MANHATTAN — The Chinese activist who escaped house arrest and found himself at the center of a diplomatic battle between the U.S. and China breathed a sigh of relief in Greenwich Village this weekend.
The blind activist Chen Guangcheng and his family moved into NYU university housing in the Washington Square Village apartment complex Saturday — to the delight of a throng of supporters who greeted them bearing flowers, according to news reports.
Standing on crutches after breaking his foot during his escape, Chen, a self-taught lawyer who will study at NYU School of Law, thanked U.S. and Chinese officials for negotiating his departure from China.
"For the past seven years, I have never had a day's rest, so I have come here for a bit of recuperation for body and in spirit," he said through a translator, ABC News reported.

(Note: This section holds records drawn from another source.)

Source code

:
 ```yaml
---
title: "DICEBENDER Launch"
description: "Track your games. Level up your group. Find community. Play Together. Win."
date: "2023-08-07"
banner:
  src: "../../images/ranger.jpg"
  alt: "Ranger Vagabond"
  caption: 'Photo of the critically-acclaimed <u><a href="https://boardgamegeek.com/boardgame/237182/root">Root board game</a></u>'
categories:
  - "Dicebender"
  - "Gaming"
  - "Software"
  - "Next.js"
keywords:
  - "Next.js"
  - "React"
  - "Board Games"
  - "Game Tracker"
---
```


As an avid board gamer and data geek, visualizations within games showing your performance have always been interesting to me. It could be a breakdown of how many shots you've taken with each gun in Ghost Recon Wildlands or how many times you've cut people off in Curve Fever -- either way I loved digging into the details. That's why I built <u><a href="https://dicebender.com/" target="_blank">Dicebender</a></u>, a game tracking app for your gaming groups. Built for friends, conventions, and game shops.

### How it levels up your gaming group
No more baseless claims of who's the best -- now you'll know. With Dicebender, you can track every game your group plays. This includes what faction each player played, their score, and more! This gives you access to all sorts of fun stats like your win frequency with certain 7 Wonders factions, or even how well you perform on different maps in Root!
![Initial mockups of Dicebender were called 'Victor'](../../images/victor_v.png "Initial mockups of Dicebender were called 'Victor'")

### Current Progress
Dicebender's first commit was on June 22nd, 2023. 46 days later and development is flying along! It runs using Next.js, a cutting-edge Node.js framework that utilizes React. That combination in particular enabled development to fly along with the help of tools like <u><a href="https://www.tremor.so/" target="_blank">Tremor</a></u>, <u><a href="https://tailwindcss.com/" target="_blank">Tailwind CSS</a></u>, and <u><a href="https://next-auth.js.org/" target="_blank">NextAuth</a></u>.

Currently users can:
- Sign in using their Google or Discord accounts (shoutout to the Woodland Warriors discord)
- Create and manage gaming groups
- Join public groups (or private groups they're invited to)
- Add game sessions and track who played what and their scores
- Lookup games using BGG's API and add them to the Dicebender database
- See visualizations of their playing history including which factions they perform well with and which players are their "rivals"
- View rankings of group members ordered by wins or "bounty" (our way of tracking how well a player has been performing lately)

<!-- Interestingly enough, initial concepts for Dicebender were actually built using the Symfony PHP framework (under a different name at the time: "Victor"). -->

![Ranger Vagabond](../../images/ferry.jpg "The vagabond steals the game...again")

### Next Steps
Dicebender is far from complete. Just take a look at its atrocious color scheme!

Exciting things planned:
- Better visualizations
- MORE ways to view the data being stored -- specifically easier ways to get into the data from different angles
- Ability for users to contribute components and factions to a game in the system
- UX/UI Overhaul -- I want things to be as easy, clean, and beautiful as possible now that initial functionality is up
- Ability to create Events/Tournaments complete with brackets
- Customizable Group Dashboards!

A resident of the four-building Washington Square Village complex, located on one of two "superblocks" NYU seeks to transform through a 20-year expansion plan, told TIME that a security team is using an apartment next door to the apartment given to Chen, his wife and their two children.

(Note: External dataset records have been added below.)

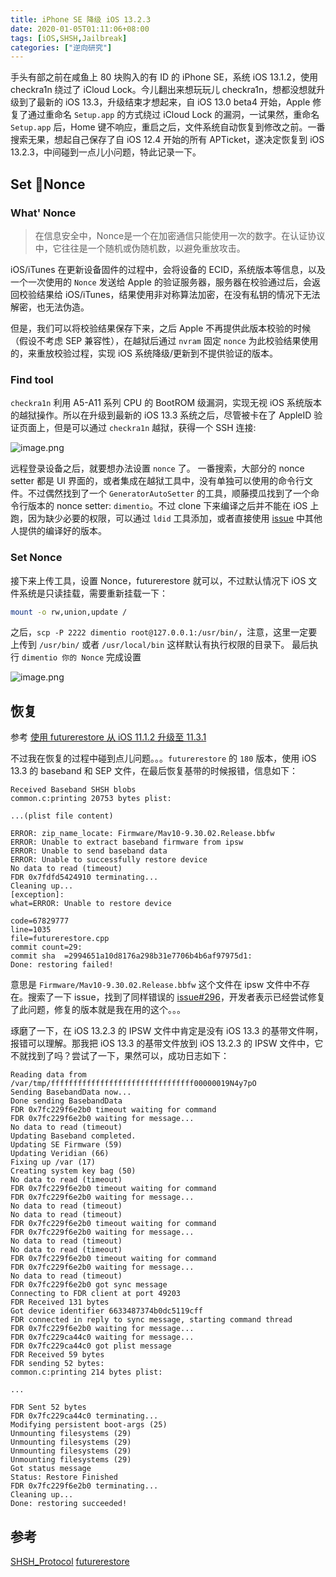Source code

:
 ```yaml
---
title: iPhone SE 降级 iOS 13.2.3
date: 2020-01-05T01:11:06+08:00
tags: [iOS,SHSH,Jailbreak]
categories: ["逆向研究"]
---
```


手头有部之前在咸鱼上 80 块购入的有 ID 的 iPhone SE，系统 iOS 13.1.2，使用 checkra1n 绕过了 iCloud Lock。今儿翻出来想玩玩儿 checkra1n，想都没想就升级到了最新的 iOS 13.3，升级结束才想起来，自 iOS 13.0 beta4 开始，Apple 修复了通过重命名 `Setup.app` 的方式绕过 iCloud Lock 的漏洞，一试果然，重命名 `Setup.app` 后，Home 键不响应，重启之后，文件系统自动恢复到修改之前。一番搜索无果，想起自己保存了自 iOS 12.4 开始的所有 APTicket，遂决定恢复到 iOS 13.2.3，中间碰到一点儿小问题，特此记录一下。

<!--more-->

## Set Nonce

### What' Nonce
> 在信息安全中，Nonce是一个在加密通信只能使用一次的数字。在认证协议中，它往往是一个随机或伪随机数，以避免重放攻击。

iOS/iTunes 在更新设备固件的过程中，会将设备的 ECID，系统版本等信息，以及一个一次使用的 `Nonce` 发送给 Apple 的验证服务器，服务器在校验通过后，会返回校验结果给 iOS/iTunes，结果使用非对称算法加密，在没有私钥的情况下无法解密，也无法伪造。

但是，我们可以将校验结果保存下来，之后 Apple 不再提供此版本校验的时候（假设不考虑 SEP 兼容性），在越狱后通过 `nvram` 固定 `nonce` 为此校验结果使用的，来重放校验过程，实现 iOS 系统降级/更新到不提供验证的版本。

### Find tool
`checkra1n` 利用 A5-A11 系列 CPU 的 BootROM 级漏洞，实现无视 iOS 系统版本的越狱操作。所以在升级到最新的 iOS 13.3 系统之后，尽管被卡在了 AppleID 验证页面上，但是可以通过 `checkra1n` 越狱，获得一个 SSH 连接:

![image.png](https://i.loli.net/2020/01/05/fmTVzQpXxRJ81E6.png)

远程登录设备之后，就要想办法设置 `nonce` 了。
一番搜索，大部分的 nonce setter 都是 UI 界面的，或者集成在越狱工具中，没有单独可以使用的命令行文件。不过偶然找到了一个 `GeneratorAutoSetter` 的工具，顺藤摸瓜找到了一个命令行版本的 nonce setter: `dimentio`。不过 clone 下来编译之后并不能在 iOS 上跑，因为缺少必要的权限，可以通过 `ldid` 工具添加，或者直接使用 [issue](https://github.com/0x7ff/dimentio/issues/2) 中其他人提供的编译好的版本。

### Set Nonce
接下来上传工具，设置 Nonce，futurerestore 就可以，不过默认情况下 iOS 文件系统是只读挂载，需要重新挂载一下：

```bash
mount -o rw,union,update /
```

之后，`scp -P 2222 dimentio root@127.0.0.1:/usr/bin/`，注意，这里一定要上传到 `/usr/bin/` 或者 `/usr/local/bin` 这样默认有执行权限的目录下。
最后执行 `dimentio 你的 Nonce` 完成设置

![image.png](https://i.loli.net/2020/01/05/CZ1HO7eikWal8P2.png)

## 恢复
参考 [使用 futurerestore 从 iOS 11.1.2 升级至 11.3.1](https://www.tylinux.com/post/upgrade-from-iOS-11-1-2-to-iOS-11-3-1-with-blob/)

不过我在恢复的过程中碰到点儿问题。。。`futurerestore` 的 `180` 版本，使用 iOS 13.3 的 baseband 和 SEP 文件，在最后恢复基带的时候报错，信息如下：

```text
Received Baseband SHSH blobs
common.c:printing 20753 bytes plist:

...(plist file content)

ERROR: zip_name_locate: Firmware/Mav10-9.30.02.Release.bbfw
ERROR: Unable to extract baseband firmware from ipsw
ERROR: Unable to send baseband data
ERROR: Unable to successfully restore device
No data to read (timeout)
FDR 0x7fdfd5424910 terminating...
Cleaning up...
[exception]:
what=ERROR: Unable to restore device

code=67829777
line=1035
file=futurerestore.cpp
commit count=29:
commit sha  =2994651a10d8176a298b31e7706b4b6af97975d1:
Done: restoring failed!
```

意思是 `Firmware/Mav10-9.30.02.Release.bbfw` 这个文件在 ipsw 文件中不存在。搜索了一下 issue，找到了同样错误的 [issue#296](https://github.com/tihmstar/futurerestore/issues/296)，开发者表示已经尝试修复了此问题，修复的版本就是我在用的这个。。。

琢磨了一下，在 iOS 13.2.3 的 IPSW 文件中肯定是没有 iOS 13.3 的基带文件啊，报错可以理解。那我把 iOS 13.3 的基带文件放到 iOS 13.2.3 的 IPSW 文件中，它不就找到了吗？尝试了一下，果然可以，成功日志如下：

```text
Reading data from /var/tmp/ffffffffffffffffffffffffffffffff00000019N4y7pO
Sending BasebandData now...
Done sending BasebandData
FDR 0x7fc229f6e2b0 timeout waiting for command
FDR 0x7fc229f6e2b0 waiting for message...
No data to read (timeout)
Updating Baseband completed.
Updating SE Firmware (59)
Updating Veridian (66)
Fixing up /var (17)
Creating system key bag (50)
No data to read (timeout)
FDR 0x7fc229f6e2b0 timeout waiting for command
FDR 0x7fc229f6e2b0 waiting for message...
No data to read (timeout)
No data to read (timeout)
FDR 0x7fc229f6e2b0 timeout waiting for command
FDR 0x7fc229f6e2b0 waiting for message...
No data to read (timeout)
No data to read (timeout)
FDR 0x7fc229f6e2b0 timeout waiting for command
FDR 0x7fc229f6e2b0 waiting for message...
No data to read (timeout)
FDR 0x7fc229f6e2b0 got sync message
Connecting to FDR client at port 49203
FDR Received 131 bytes
Got device identifier 6633487374b0dc5119cff
FDR connected in reply to sync message, starting command thread
FDR 0x7fc229f6e2b0 waiting for message...
FDR 0x7fc229ca44c0 waiting for message...
FDR 0x7fc229ca44c0 got plist message
FDR Received 59 bytes
FDR sending 52 bytes:
common.c:printing 214 bytes plist:

...

FDR Sent 52 bytes
FDR 0x7fc229ca44c0 terminating...
Modifying persistent boot-args (25)
Unmounting filesystems (29)
Unmounting filesystems (29)
Unmounting filesystems (29)
Unmounting filesystems (29)
Got status message
Status: Restore Finished
FDR 0x7fc229f6e2b0 terminating...
Cleaning up...
Done: restoring succeeded!
```

## 参考
[SHSH_Protocol](https://www.theiphonewiki.com/wiki/SHSH_Protocol)
[futurerestore](https://github.com/tihmstar/futurerestore)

NYU did not immediately respond to an inquiry about security measures in place for the family.
Chen, 41, suffered years of house arrest before scaling the walls of his farm April 22 and fleeing to the U.S. Embassy in Beijing.
He is best known for accusing his home province, Shandong, of forcing women to undergo abortions and sterilization in order to comply with China's one-child policy.
Chen ventured out to Central Park on his second day in New York, the Associated Press reported.
Jerome Cohen, the co-director of NYU's U.S.-Asia Law Institute, told WNYC that the freed dissident enjoyed some rare relaxation.
“He said he sat in the sun for an hour, and it was the first time he can remember doing that in many, many years,” Cohen said.